The material below holds a span beginning at the line with "zone, timestamp with time zone)' (Schema: 'vrsn')" and ending at the line with "zone, text)' (Schema: 'vrsn')". Quote that span exactly, both ends included, and only that span.

## Input material:
::::::::::

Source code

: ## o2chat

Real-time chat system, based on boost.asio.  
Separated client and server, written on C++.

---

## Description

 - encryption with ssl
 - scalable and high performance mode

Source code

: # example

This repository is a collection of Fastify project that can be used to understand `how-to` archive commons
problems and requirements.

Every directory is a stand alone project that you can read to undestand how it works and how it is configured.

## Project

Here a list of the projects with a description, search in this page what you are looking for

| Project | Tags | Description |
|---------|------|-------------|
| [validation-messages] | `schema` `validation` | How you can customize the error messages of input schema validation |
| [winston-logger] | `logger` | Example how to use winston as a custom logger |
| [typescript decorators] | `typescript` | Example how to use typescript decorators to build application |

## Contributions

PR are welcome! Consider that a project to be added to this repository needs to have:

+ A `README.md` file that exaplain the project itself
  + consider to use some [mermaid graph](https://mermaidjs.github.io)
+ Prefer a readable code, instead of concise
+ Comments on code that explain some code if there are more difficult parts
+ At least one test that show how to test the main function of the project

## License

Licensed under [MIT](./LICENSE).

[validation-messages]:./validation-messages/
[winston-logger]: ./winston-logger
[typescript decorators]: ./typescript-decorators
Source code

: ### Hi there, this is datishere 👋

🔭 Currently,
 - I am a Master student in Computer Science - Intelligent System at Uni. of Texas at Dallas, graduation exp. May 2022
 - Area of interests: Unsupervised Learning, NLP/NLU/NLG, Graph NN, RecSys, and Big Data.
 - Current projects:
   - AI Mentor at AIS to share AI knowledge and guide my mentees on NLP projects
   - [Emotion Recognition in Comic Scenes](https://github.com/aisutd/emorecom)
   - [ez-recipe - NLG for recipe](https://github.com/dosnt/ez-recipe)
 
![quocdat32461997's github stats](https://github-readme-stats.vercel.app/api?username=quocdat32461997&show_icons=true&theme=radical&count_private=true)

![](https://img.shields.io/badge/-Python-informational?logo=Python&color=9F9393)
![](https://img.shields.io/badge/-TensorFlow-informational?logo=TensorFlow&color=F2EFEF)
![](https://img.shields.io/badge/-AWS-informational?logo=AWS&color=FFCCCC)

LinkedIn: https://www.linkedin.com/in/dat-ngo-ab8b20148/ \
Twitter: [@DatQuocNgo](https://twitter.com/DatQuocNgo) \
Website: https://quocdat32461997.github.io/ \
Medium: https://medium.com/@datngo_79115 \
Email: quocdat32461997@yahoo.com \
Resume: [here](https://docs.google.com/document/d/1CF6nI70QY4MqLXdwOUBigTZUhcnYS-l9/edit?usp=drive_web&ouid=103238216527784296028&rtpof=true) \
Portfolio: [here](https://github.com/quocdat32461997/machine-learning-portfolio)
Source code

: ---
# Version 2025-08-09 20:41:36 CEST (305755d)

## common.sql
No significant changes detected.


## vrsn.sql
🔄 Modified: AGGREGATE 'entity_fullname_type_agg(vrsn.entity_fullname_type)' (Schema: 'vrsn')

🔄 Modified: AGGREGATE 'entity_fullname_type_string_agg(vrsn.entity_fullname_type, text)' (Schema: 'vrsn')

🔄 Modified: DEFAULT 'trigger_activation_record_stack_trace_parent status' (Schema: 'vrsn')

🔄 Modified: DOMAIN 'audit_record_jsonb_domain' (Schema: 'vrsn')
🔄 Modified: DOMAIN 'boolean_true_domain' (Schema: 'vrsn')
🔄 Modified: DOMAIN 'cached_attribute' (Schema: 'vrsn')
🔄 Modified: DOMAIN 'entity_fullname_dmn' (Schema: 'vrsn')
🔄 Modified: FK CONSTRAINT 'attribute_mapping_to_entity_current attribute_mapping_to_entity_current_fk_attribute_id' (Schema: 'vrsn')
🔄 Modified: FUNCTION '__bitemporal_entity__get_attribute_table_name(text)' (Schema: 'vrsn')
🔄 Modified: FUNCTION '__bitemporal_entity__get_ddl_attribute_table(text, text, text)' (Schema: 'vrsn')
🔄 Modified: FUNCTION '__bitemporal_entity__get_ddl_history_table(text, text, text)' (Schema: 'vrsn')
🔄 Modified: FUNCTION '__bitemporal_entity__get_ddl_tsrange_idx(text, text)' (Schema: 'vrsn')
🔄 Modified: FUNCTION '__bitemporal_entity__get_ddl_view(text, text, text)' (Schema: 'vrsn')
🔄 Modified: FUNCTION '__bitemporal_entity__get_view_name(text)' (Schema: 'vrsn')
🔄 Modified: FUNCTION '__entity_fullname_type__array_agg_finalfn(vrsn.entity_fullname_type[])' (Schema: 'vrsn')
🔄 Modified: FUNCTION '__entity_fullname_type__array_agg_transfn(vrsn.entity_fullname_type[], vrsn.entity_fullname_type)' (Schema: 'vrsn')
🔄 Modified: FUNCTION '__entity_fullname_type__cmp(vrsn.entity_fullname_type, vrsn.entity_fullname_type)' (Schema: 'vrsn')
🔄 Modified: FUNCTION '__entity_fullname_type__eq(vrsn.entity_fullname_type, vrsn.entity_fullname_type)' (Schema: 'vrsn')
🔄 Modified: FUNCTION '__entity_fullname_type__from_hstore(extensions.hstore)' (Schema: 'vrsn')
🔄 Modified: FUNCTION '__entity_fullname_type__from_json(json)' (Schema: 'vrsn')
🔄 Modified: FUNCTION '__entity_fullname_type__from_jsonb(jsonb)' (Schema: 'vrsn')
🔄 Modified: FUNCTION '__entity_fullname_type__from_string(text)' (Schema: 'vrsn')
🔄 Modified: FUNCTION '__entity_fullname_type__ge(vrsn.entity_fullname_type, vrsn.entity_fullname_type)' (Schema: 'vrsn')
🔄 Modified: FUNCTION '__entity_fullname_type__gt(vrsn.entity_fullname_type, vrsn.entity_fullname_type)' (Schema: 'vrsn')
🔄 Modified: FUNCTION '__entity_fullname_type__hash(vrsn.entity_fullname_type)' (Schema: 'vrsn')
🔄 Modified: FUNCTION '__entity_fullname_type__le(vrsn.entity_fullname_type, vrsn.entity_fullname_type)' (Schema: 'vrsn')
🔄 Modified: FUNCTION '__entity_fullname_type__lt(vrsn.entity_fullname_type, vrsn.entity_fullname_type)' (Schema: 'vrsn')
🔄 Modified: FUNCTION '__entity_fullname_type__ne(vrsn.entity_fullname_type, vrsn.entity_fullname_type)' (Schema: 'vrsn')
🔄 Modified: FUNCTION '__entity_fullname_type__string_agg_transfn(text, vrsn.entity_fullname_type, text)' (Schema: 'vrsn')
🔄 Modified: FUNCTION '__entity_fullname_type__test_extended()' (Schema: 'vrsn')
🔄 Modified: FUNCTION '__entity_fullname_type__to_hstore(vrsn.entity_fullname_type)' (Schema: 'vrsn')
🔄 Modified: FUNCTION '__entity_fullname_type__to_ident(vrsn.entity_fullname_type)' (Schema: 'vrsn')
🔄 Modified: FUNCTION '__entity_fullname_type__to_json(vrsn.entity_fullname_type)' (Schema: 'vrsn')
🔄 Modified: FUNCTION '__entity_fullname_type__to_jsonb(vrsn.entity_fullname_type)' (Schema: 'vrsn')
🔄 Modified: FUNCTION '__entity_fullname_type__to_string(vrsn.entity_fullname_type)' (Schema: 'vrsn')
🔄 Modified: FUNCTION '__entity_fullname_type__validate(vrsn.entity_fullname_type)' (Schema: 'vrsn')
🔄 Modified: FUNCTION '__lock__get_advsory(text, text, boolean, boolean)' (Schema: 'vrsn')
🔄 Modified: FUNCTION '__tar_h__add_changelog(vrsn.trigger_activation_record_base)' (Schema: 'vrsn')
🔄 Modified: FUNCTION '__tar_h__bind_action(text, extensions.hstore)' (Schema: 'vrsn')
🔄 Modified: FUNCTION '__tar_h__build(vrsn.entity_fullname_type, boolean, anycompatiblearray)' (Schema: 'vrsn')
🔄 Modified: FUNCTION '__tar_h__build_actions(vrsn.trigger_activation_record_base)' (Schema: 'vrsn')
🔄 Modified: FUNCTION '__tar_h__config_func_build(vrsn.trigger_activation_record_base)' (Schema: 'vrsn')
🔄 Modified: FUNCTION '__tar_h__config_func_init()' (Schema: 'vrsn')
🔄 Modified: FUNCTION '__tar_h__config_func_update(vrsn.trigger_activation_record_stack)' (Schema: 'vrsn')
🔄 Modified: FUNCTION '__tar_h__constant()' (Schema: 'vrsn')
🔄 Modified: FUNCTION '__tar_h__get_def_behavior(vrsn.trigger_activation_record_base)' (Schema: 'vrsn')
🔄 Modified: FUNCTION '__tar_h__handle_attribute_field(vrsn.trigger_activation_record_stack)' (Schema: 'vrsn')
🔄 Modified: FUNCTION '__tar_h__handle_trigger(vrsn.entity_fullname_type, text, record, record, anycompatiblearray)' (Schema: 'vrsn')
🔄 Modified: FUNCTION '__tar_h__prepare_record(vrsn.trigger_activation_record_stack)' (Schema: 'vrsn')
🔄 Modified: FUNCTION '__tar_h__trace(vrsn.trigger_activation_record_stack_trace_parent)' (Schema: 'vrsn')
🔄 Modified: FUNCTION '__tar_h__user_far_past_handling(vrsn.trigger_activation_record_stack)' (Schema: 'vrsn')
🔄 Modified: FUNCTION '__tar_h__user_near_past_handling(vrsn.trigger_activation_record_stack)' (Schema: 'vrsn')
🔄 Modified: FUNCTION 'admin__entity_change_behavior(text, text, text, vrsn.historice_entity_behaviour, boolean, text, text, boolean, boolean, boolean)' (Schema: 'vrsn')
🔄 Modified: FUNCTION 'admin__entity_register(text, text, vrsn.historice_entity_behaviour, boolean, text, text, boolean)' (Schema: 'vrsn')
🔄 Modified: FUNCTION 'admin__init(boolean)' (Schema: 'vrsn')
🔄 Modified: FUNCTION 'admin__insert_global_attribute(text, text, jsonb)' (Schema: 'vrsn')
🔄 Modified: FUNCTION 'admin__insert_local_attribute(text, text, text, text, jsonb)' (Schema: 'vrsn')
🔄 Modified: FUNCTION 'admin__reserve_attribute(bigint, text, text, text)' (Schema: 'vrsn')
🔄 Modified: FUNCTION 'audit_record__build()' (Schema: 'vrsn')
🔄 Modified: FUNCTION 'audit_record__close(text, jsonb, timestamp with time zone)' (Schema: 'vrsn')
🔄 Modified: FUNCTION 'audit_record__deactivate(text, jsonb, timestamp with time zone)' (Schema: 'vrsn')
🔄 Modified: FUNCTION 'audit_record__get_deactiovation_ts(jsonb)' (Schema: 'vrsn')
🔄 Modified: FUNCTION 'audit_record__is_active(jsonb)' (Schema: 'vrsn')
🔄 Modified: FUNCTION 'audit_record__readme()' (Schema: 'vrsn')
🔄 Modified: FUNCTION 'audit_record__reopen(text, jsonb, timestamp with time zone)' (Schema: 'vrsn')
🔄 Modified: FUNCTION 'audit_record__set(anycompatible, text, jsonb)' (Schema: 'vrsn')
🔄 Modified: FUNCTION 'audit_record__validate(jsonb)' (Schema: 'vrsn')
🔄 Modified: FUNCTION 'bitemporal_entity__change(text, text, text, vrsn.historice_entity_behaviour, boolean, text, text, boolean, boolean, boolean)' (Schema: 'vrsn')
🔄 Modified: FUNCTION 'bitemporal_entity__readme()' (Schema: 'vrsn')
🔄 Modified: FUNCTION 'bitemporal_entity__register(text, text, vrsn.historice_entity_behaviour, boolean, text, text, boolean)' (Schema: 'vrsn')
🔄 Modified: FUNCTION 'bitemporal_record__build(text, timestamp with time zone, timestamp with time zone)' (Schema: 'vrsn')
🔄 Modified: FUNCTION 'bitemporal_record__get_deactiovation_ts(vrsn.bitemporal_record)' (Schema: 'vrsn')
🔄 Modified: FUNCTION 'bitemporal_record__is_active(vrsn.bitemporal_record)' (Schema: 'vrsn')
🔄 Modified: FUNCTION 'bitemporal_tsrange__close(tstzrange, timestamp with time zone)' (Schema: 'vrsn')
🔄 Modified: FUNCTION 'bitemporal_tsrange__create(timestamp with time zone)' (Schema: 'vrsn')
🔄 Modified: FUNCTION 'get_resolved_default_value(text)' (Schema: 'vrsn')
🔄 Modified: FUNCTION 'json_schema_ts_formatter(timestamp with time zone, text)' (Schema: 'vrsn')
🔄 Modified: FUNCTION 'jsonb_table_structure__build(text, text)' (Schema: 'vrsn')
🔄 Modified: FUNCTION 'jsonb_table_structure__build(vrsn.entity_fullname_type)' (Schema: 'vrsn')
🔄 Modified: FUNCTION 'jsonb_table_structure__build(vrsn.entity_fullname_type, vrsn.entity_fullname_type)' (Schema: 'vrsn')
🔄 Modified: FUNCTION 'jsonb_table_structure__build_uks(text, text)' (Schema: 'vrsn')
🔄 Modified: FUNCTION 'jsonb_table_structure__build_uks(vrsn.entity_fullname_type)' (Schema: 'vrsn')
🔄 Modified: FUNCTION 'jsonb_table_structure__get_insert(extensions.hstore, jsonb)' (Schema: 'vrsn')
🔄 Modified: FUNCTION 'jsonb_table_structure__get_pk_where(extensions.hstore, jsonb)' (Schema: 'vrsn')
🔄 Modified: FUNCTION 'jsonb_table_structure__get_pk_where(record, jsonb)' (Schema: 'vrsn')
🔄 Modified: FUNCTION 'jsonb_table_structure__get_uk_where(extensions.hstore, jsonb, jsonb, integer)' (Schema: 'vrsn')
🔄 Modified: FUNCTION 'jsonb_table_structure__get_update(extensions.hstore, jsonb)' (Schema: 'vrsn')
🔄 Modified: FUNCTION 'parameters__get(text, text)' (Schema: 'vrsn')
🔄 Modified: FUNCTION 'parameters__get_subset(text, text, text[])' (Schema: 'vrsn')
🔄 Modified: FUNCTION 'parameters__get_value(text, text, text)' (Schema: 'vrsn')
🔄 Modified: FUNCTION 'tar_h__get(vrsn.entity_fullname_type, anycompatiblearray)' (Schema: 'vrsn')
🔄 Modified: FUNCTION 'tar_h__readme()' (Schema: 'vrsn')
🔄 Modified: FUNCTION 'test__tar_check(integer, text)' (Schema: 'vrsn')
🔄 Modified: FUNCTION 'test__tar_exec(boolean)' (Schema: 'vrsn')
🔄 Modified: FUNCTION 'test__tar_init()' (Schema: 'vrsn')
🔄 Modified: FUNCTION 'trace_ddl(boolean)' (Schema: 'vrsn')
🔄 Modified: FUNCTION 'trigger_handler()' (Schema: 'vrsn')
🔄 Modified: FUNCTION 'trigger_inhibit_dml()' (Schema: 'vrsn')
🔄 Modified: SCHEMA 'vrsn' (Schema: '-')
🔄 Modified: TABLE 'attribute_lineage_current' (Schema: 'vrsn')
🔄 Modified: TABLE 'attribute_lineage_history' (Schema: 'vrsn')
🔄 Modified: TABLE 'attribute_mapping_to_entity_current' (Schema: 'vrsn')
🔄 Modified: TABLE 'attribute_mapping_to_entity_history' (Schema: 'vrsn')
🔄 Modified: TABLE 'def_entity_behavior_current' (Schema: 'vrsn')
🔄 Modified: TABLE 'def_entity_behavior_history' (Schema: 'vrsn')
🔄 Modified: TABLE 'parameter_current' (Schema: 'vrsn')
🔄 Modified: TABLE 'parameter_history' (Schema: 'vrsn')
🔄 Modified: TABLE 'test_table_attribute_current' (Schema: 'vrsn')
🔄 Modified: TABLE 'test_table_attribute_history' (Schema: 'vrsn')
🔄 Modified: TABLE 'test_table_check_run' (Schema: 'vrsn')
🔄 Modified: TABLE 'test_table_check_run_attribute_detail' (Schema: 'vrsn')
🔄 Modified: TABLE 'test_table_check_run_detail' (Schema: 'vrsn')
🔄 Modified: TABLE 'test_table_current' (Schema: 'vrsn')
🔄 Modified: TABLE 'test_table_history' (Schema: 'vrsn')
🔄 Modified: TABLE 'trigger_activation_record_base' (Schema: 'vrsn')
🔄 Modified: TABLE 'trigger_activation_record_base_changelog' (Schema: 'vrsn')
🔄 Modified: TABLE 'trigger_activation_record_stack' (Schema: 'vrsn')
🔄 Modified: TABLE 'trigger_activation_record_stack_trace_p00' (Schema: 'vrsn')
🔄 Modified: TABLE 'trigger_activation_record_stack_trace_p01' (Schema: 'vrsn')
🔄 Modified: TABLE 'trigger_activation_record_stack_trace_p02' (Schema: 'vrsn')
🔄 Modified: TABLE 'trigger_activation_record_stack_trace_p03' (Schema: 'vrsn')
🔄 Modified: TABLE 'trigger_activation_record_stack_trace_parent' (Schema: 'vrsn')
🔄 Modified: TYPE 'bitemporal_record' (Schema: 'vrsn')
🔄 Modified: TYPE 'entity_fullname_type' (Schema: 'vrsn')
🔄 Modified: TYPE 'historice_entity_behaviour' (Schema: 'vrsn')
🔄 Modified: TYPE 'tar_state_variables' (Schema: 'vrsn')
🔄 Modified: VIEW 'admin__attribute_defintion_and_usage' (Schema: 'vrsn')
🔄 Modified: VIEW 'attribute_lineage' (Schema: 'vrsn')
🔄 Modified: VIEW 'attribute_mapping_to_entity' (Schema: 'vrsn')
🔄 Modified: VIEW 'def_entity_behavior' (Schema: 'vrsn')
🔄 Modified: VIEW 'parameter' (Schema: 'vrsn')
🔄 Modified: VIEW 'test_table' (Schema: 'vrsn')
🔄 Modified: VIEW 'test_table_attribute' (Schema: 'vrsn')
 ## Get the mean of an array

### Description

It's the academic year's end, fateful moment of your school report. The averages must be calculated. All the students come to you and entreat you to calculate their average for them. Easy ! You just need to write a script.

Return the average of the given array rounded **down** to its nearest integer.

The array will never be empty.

::::::::::

## Result below:
🔄 Modified: FUNCTION 'bitemporal_record__build(text, timestamp with time zone, timestamp with time zone)' (Schema: 'vrsn')
🔄 Modified: FUNCTION 'bitemporal_record__get_deactiovation_ts(vrsn.bitemporal_record)' (Schema: 'vrsn')
🔄 Modified: FUNCTION 'bitemporal_record__is_active(vrsn.bitemporal_record)' (Schema: 'vrsn')
🔄 Modified: FUNCTION 'bitemporal_tsrange__close(tstzrange, timestamp with time zone)' (Schema: 'vrsn')
🔄 Modified: FUNCTION 'bitemporal_tsrange__create(timestamp with time zone)' (Schema: 'vrsn')
🔄 Modified: FUNCTION 'get_resolved_default_value(text)' (Schema: 'vrsn')
🔄 Modified: FUNCTION 'json_schema_ts_formatter(timestamp with time zone, text)' (Schema: 'vrsn')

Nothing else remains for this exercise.